* [Data for analysis]

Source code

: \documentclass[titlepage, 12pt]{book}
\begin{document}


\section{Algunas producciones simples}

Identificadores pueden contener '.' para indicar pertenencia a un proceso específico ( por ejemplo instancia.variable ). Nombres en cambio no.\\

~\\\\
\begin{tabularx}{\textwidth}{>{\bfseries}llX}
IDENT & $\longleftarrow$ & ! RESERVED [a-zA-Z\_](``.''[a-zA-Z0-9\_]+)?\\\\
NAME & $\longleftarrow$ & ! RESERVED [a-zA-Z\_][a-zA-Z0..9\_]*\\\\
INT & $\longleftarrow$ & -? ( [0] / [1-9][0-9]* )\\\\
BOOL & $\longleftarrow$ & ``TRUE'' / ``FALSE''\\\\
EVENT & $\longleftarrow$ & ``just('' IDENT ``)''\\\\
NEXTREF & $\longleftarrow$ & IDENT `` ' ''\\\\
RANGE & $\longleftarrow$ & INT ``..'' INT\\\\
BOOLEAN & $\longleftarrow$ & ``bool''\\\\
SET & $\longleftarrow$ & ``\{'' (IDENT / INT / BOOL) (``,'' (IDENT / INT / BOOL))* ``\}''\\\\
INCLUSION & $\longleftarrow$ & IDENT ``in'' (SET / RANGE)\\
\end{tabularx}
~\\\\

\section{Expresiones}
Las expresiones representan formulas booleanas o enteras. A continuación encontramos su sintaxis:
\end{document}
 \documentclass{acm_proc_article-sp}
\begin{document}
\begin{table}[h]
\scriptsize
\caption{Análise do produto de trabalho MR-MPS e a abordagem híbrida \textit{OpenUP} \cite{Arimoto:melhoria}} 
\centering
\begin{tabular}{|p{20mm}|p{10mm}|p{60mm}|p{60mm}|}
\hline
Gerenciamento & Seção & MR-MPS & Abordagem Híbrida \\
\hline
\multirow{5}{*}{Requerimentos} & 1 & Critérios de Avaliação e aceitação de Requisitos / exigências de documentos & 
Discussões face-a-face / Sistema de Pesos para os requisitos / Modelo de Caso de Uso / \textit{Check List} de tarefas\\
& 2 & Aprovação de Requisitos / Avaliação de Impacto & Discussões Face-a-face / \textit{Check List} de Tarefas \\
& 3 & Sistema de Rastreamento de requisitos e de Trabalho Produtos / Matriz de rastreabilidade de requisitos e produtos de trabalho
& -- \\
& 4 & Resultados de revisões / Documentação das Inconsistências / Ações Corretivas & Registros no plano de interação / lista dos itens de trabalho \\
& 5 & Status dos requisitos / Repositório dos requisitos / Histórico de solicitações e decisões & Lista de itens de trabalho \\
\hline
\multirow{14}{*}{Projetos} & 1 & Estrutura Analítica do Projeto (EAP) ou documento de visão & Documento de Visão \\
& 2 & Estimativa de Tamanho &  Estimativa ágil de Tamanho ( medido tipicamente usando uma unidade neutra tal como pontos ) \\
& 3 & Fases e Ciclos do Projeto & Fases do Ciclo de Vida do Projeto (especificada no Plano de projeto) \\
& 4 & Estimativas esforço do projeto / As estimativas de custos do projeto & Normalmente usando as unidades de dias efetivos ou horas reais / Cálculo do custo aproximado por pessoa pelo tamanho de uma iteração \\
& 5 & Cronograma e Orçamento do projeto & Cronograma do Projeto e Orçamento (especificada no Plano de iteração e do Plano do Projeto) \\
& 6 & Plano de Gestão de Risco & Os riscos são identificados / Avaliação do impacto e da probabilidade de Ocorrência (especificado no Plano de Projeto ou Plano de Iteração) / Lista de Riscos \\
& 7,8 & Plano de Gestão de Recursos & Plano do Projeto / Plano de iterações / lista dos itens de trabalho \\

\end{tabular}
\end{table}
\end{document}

* [Brief]
All lines with the string "textit" must be copied from the data.

* [Solution for this exercise]
\caption{Análise do produto de trabalho MR-MPS e a abordagem híbrida \textit{OpenUP} \cite{Arimoto:melhoria}} 
Discussões face-a-face / Sistema de Pesos para os requisitos / Modelo de Caso de Uso / \textit{Check List} de tarefas\\
& 2 & Aprovação de Requisitos / Avaliação de Impacto & Discussões Face-a-face / \textit{Check List} de Tarefas \\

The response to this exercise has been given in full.